Items from a data source:

=== Section Start ===

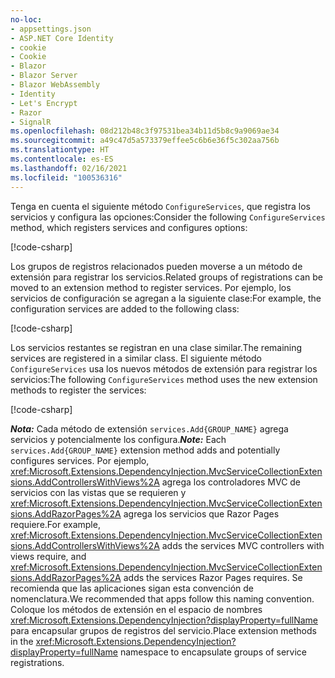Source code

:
 ```yaml
---
no-loc:
- appsettings.json
- ASP.NET Core Identity
- cookie
- Cookie
- Blazor
- Blazor Server
- Blazor WebAssembly
- Identity
- Let's Encrypt
- Razor
- SignalR
ms.openlocfilehash: 08d212b48c3f97531bea34b11d5b8c9a9069ae34
ms.sourcegitcommit: a49c47d5a573379effee5c6b6e36f5c302aa756b
ms.translationtype: HT
ms.contentlocale: es-ES
ms.lasthandoff: 02/16/2021
ms.locfileid: "100536316"
---
```

<a name="csc"></a>

<span data-ttu-id="255de-101">Tenga en cuenta el siguiente método `ConfigureServices`, que registra los servicios y configura las opciones:</span><span class="sxs-lookup"><span data-stu-id="255de-101">Consider the following `ConfigureServices` method, which registers services and configures options:</span></span>

[!code-csharp[](~/fundamentals/configuration/index/samples/3.x/ConfigSample/Startup2.cs?name=snippet)]

<span data-ttu-id="255de-102">Los grupos de registros relacionados pueden moverse a un método de extensión para registrar los servicios.</span><span class="sxs-lookup"><span data-stu-id="255de-102">Related groups of registrations can be moved to an extension method to register services.</span></span> <span data-ttu-id="255de-103">Por ejemplo, los servicios de configuración se agregan a la siguiente clase:</span><span class="sxs-lookup"><span data-stu-id="255de-103">For example, the configuration services are added to the following class:</span></span>

[!code-csharp[](~/fundamentals/configuration/index/samples/3.x/ConfigSample/Options/MyConfigServiceCollectionExtensions.cs)]

<span data-ttu-id="255de-104">Los servicios restantes se registran en una clase similar.</span><span class="sxs-lookup"><span data-stu-id="255de-104">The remaining services are registered in a similar class.</span></span> <span data-ttu-id="255de-105">El siguiente método `ConfigureServices` usa los nuevos métodos de extensión para registrar los servicios:</span><span class="sxs-lookup"><span data-stu-id="255de-105">The following `ConfigureServices` method uses the new extension methods to register the services:</span></span>

[!code-csharp[](~/fundamentals/configuration/index/samples/3.x/ConfigSample/Startup4.cs?name=snippet)]

<span data-ttu-id="255de-106">**_Nota:_** Cada método de extensión `services.Add{GROUP_NAME}` agrega servicios y potencialmente los configura.</span><span class="sxs-lookup"><span data-stu-id="255de-106">**_Note:_** Each `services.Add{GROUP_NAME}` extension method adds and potentially configures services.</span></span> <span data-ttu-id="255de-107">Por ejemplo, <xref:Microsoft.Extensions.DependencyInjection.MvcServiceCollectionExtensions.AddControllersWithViews%2A> agrega los controladores MVC de servicios con las vistas que se requieren y <xref:Microsoft.Extensions.DependencyInjection.MvcServiceCollectionExtensions.AddRazorPages%2A> agrega los servicios que Razor Pages requiere.</span><span class="sxs-lookup"><span data-stu-id="255de-107">For example, <xref:Microsoft.Extensions.DependencyInjection.MvcServiceCollectionExtensions.AddControllersWithViews%2A> adds the services MVC controllers with views require, and <xref:Microsoft.Extensions.DependencyInjection.MvcServiceCollectionExtensions.AddRazorPages%2A> adds the services Razor Pages requires.</span></span> <span data-ttu-id="255de-108">Se recomienda que las aplicaciones sigan esta convención de nomenclatura.</span><span class="sxs-lookup"><span data-stu-id="255de-108">We recommended that apps follow this naming convention.</span></span> <span data-ttu-id="255de-109">Coloque los métodos de extensión en el espacio de nombres <xref:Microsoft.Extensions.DependencyInjection?displayProperty=fullName> para encapsular grupos de registros del servicio.</span><span class="sxs-lookup"><span data-stu-id="255de-109">Place extension methods in the <xref:Microsoft.Extensions.DependencyInjection?displayProperty=fullName> namespace to encapsulate groups of service registrations.</span></span>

=== Section End ===

## Task details:
What is needed is every line from the data above that includes the string "samples", copied out.

## Answer:
[!code-csharp[](~/fundamentals/configuration/index/samples/3.x/ConfigSample/Startup2.cs?name=snippet)]
[!code-csharp[](~/fundamentals/configuration/index/samples/3.x/ConfigSample/Options/MyConfigServiceCollectionExtensions.cs)]
[!code-csharp[](~/fundamentals/configuration/index/samples/3.x/ConfigSample/Startup4.cs?name=snippet)]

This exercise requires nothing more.